A few months ago Brandon, the girls, and I were walking through the parking lot of a popular shopping center. I stopped dead in my tracks when I saw the most perfect bumper sticker I had ever seen. If there was ever anything to describe me, this was it. I whipped out my camera, much to the girls' embarrassment, and captured it in all it's honesty.
Come on! How perfect is that? Instead of those 13.1 or 26.2 bumper stickers that real runners display (and proudly so, I might add), this person was straight to the point. When Nelleke (my friend/trainer) tells me to go run, I remind her "but I'm a 0.0". Then she just laughs and sends me on my way. She's not much for excuses. :/
So. Being the 0.0 that I am, I'm not quite sure why I decided to join this running club. Maybe because it's free. Or the camaraderie. Or maybe just the challenge of it prompted me to go. Well, all of that, and my friend Melissa who sweetly took me to the kick-off and continues to insist I can do this. I was placed in the intermediate runner group simply because I can run one minute without stopping. Ugh. I totally should've lied on that questionnaire. I'm kidding. Kind of. ;)
We just finished week three and it's going good. I've had some crazy calf pain and realized my foam roller is my best friend. I keep waiting on that "runner's high" to happen, but so far I still hate running. Everyone says it'll come. We'll see.
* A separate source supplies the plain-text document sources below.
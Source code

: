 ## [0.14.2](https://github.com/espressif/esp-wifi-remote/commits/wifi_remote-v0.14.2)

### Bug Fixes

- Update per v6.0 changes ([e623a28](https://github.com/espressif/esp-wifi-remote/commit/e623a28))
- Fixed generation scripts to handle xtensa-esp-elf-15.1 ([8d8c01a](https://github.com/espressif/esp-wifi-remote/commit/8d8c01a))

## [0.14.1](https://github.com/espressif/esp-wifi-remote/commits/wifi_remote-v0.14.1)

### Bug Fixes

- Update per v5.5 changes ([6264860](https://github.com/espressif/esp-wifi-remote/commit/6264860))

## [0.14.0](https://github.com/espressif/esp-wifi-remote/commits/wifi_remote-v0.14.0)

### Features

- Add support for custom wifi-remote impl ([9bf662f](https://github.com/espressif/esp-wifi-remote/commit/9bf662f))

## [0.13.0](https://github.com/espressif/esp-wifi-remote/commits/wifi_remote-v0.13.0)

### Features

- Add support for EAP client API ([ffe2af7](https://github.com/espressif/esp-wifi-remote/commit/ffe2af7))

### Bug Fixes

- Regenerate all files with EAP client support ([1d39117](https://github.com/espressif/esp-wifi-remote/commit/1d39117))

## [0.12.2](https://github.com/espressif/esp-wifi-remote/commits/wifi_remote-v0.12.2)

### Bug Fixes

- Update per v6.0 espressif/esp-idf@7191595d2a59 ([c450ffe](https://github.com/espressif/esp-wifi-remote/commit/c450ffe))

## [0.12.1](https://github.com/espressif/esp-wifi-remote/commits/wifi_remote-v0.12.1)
As much as I hate running, there was a breakthrough moment last week. Our workout for the evening was uphill repeats. We did our warmup and headed for a hill in a nearby neighborhood. Our leaders showed us the proper form for running uphill and instructed us to pick up speed and "chop down that hill" with our arms. And to run that hill six times. Did y'all hear that? Run a hill SIX times. (Granted, it's not like it was this mammoth hill, but still. It was a hill. And I'm a 0.0, remember?)
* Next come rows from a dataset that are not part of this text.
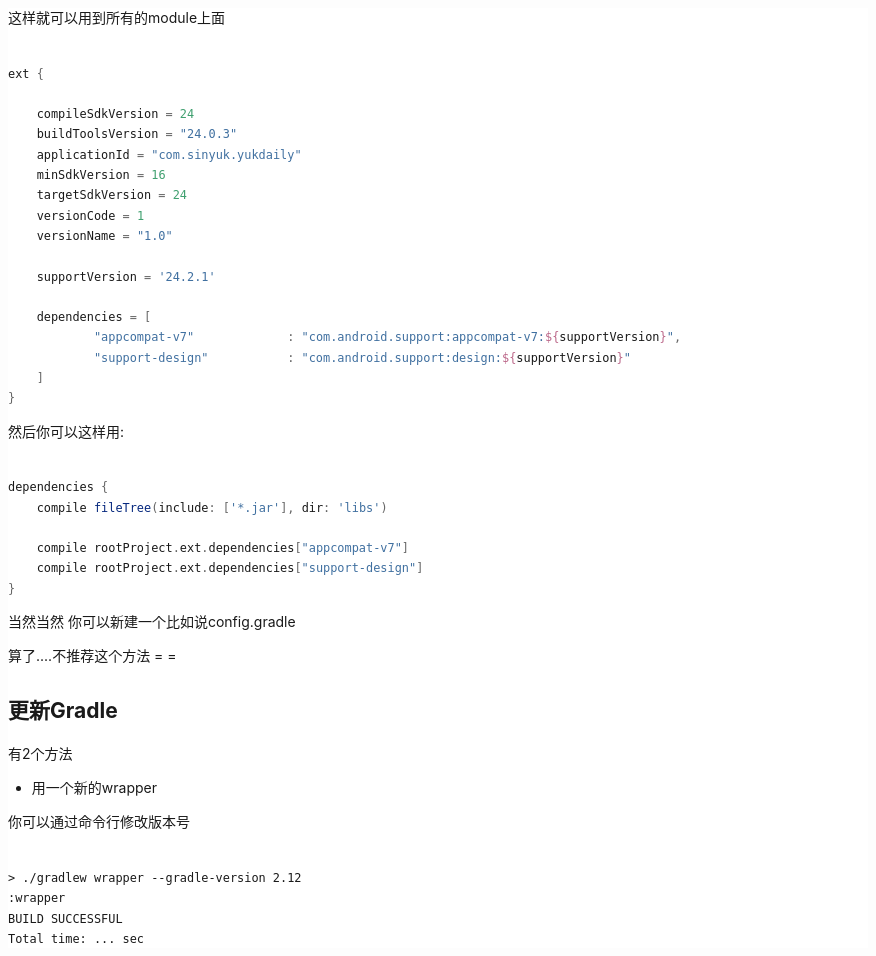 这样就可以用到所有的module上面


```groovy

ext {

    compileSdkVersion = 24
    buildToolsVersion = "24.0.3"
    applicationId = "com.sinyuk.yukdaily"
    minSdkVersion = 16
    targetSdkVersion = 24
    versionCode = 1
    versionName = "1.0"

    supportVersion = '24.2.1'

    dependencies = [
            "appcompat-v7"             : "com.android.support:appcompat-v7:${supportVersion}",
            "support-design"           : "com.android.support:design:${supportVersion}"
    ]
}

```

然后你可以这样用:

```groovy

dependencies {
    compile fileTree(include: ['*.jar'], dir: 'libs')
   
    compile rootProject.ext.dependencies["appcompat-v7"]
    compile rootProject.ext.dependencies["support-design"]
}

```

当然当然 你可以新建一个比如说config.gradle

算了....不推荐这个方法 = =


## 更新Gradle

有2个方法

- 用一个新的wrapper

你可以通过命令行修改版本号

```shell

> ./gradlew wrapper --gradle-version 2.12
:wrapper
BUILD SUCCESSFUL
Total time: ... sec

```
I kept to myself that evening. There was no time to be chatty when there was a mountain, I mean, hill, to climb. I knocked the first one out of the park. One down, five to go. On my second trip up, one of the leaders came along side of me. She encouraged me each step of the way and before I knew it I was 1/3 of the way finished. We started back up the hill and, again, my leader Cindy was by my side.
And then the breakthrough.
At the top of that hill, halfway through my workout, I lost it. I started crying. I looked at Cindy and said, though tears, "if you would've told me one year ago when I weighed ***pounds that I'd be running hills I'd laugh in your face". She patted my back as we walked down the hill so I could catch my composure and said, "I'm so proud of you. And you know who did the work? You did. And you're doing awesome".
Somehow her encouragement got me through the rest of the workout, but I was a wreck on the inside. I couldn't get back to Vanna White (my van) fast enough. ("Fast" is a funny thing to say because I was the very last person to get back to our starting point. The hills kicked my booty and that cool down hurt!) Once in Vanna I lost it again. I think it was a culmination of being proud of myself, plus the pain of running, plus the realization of how much work I still have left to do. I was crying and shaking and pretty much emotionally and physically wiped out for the rest of the night.
I knew that night was a night I'll always remember so I wanted to document it with a picture. Brandon wasn't home yet, which meant I had to take a self portrait (always awkward).
Oh, you like the poncho? Yeah, this breakthrough night happened to be in the middle of rain, sleet, and snow. This 0.0 has officially lost her mind!